Ok guys my plant im pretty sure is about to start budding soon and im planning on doing the "hang dry" method.

now my question to you is how long will both take?
i know that you stop drying when you can bend the stem and break it but how do you cure it once its like that? Ive been reading as much as i can and im still kinda un sure about it. Whats this about putting the bud in glass jars and airing them out for an hour in 24 hours? basically how do you cure the bud? thanks a lot for baring with my retarded questions!


----------



## Dr.GreenThumb (Jul 19, 2006)

I'm in a dry/HOT climate, took just over 2 days to hang dry. Another day in a brown bag, then into the mason jars for weeks. Opened the jars about 1 hour per day for the 1st week.


----------



## danknuggets (Jul 19, 2006)

me too i live in texas so its pretty humid and hot here,so you dryed yours outside? 

also when you dry it,do you just cut the bottom part of the stem and take the entire plant and hang it upside down for 2 days,or did you jsut cut the stems where the buds were? thanks


----------



## Mutt (Jul 19, 2006)

Mind if I jump in.
You can do it either way. Myself I cut the branches off the main stem and hang those. Either way will work fine.
I trim my large fan leaves off as well. 

Here is a link with pictures by DJ Short. Same way the Dr. does it.
http://cannabisculture.com/backissues/cc10/cure.html


----------



## sandman (Jul 19, 2006)

Thanks Mutt for the link!I really like the step by step stuff with pics!I did an outdoor grow of about 10 plants a couple years ago.Drying and curing up here in the Great Northwest in Late September is a challenge if you can't do it inside your house.I had to do it in a unheated shed,so keeping mold away was tricky.I kept constant vigilance plus a small heater that you can set to different temps.I also did the paper bag thing.I did not do the sealed jar but I didnt know of it then.Still the smoke turned out pretty sweet.Ahhhh what a winter!!


----------



## danknuggets (Jul 19, 2006)

wow that link is ******* awesome thanks a lot mutt!

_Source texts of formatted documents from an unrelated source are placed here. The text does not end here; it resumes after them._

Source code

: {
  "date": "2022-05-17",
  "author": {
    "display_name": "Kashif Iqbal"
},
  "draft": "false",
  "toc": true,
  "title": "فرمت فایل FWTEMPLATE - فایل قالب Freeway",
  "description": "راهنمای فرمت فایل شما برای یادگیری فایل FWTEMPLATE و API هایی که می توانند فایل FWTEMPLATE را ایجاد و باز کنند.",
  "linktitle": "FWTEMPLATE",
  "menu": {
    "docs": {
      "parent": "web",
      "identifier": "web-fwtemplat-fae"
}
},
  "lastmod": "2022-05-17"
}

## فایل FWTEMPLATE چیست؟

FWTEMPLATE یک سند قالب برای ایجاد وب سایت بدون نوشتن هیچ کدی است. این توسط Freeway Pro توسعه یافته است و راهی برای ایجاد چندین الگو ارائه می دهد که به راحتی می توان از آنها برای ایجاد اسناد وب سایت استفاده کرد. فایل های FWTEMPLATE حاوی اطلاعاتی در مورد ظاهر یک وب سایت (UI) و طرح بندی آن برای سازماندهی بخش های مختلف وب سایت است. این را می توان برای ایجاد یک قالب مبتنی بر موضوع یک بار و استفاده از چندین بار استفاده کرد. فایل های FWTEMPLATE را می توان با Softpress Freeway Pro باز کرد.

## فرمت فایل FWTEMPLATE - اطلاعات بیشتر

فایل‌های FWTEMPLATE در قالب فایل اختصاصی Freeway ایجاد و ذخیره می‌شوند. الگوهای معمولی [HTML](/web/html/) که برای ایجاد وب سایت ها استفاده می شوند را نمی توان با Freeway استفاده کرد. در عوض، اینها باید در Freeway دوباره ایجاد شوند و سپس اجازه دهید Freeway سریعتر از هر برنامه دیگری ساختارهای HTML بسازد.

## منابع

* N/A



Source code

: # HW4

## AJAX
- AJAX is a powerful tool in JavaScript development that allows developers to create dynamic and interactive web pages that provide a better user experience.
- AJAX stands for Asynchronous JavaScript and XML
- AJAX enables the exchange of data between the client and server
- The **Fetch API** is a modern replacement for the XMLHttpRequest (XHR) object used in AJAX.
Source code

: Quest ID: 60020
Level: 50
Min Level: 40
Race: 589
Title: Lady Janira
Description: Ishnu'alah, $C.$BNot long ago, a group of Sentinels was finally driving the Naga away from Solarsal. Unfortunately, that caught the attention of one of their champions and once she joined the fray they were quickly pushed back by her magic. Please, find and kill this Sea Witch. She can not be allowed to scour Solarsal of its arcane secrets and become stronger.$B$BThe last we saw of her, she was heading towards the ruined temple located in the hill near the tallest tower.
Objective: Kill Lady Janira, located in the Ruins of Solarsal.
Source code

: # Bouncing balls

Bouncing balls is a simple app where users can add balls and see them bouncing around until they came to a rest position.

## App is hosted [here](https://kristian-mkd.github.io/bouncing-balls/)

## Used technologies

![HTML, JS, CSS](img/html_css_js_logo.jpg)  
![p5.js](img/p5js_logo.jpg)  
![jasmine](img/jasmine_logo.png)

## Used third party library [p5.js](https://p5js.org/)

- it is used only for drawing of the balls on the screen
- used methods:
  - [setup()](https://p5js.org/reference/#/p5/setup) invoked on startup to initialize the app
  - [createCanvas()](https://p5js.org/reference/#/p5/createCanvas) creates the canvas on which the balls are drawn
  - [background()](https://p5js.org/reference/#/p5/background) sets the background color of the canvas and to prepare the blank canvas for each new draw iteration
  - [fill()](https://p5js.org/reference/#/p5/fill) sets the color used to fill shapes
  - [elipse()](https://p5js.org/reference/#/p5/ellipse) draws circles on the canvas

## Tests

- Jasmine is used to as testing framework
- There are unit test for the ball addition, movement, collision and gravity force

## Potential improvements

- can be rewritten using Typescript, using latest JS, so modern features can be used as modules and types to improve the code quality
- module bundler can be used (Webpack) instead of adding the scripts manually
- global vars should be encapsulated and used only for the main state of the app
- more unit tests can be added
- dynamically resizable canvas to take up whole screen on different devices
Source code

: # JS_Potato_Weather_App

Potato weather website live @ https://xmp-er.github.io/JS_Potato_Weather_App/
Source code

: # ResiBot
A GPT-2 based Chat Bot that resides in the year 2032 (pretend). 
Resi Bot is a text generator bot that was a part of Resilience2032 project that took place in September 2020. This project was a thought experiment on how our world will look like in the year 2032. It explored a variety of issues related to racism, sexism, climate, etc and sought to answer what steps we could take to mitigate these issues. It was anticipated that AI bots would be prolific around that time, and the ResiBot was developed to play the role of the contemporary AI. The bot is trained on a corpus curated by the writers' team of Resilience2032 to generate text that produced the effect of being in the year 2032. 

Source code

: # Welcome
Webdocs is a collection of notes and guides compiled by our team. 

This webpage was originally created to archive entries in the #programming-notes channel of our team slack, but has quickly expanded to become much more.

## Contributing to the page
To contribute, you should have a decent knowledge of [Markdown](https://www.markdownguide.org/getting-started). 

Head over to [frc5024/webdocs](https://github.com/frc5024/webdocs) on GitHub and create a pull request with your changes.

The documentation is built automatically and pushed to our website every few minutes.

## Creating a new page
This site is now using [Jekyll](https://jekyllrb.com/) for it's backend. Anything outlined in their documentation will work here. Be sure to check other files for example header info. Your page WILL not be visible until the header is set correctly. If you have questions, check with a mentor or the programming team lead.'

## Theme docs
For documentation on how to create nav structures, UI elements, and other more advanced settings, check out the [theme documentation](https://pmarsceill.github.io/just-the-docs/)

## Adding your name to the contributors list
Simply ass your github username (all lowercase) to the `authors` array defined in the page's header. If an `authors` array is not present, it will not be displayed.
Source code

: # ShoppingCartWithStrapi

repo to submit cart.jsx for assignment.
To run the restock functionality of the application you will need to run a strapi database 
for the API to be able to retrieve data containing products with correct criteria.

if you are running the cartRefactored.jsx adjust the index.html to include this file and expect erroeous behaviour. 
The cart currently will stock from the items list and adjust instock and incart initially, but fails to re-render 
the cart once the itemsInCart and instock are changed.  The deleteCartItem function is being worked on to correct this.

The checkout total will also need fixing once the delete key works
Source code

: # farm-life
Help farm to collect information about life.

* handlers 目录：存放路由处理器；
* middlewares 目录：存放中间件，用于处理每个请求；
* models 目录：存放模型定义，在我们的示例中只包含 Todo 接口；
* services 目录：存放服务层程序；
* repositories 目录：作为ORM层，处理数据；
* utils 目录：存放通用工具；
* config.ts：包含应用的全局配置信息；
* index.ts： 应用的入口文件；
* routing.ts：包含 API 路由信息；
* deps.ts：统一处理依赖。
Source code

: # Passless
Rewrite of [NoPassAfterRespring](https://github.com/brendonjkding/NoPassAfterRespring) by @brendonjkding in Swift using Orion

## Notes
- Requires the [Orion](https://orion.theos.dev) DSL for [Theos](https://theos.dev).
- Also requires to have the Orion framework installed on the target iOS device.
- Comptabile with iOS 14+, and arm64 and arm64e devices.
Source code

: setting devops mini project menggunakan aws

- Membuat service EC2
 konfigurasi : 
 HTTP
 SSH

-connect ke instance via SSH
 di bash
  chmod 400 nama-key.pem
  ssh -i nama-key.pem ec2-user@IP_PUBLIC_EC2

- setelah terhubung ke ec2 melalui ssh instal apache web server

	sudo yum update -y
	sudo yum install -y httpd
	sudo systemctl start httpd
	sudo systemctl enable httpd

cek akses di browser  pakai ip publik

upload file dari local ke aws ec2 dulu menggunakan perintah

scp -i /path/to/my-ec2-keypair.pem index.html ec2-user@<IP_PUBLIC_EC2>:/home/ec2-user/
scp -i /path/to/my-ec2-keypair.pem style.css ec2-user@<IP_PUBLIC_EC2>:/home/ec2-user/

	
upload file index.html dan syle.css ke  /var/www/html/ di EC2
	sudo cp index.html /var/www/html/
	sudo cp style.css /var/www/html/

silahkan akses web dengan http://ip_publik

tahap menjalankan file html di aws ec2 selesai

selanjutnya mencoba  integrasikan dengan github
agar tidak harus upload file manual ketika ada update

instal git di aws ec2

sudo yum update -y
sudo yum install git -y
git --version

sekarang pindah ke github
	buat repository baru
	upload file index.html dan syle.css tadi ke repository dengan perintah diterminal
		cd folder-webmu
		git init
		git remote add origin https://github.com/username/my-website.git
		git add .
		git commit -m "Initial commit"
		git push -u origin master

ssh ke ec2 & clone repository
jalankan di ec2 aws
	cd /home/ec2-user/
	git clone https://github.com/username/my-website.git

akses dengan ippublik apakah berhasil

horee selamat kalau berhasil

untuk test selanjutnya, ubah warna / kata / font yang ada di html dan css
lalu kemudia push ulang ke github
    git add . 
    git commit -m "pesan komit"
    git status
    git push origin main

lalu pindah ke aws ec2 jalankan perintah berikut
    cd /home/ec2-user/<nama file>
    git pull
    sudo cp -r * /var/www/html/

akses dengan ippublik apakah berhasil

So ok wait,you do both the paper bag and the jar methods?
Because in that link they did both i thought you only did one or the other?


----------



## Hick (Jul 19, 2006)

I would think that the "paper bag" step, would serve to slow the drying process in an arid climate, but could also present problems in a humid environment such as sandman spoke of. The paper bags do little for the "curing" process, "IMHO". The curing actually takes place during the slow process in the jars or some other 'sealed' environment.


----------



## KADE (Jul 19, 2006)

Yes hick, you are definately right. Unless the ambient humidity is very low.. say 25-30 or lower. Then it may be possible. But normally humidity varies quite a bit... so one day with the humidity high and that bud is full of water again.


----------



## astra007 (Aug 3, 2006)

every1 luvs bc bud - we trim everything off the buds and place on screens.  this is in a dark room with air movement blowing under, over and thru the buds, stirring occassionally.  ya keep this up for about 4 days until the stem of the bud snaps when ya bend it.  then the bud is placed into plastic - ziploc - bags and sweated with the lights on, stirring from the bottom up until no moisture forms in/on the bag when shut.  its cured fer the market.


----------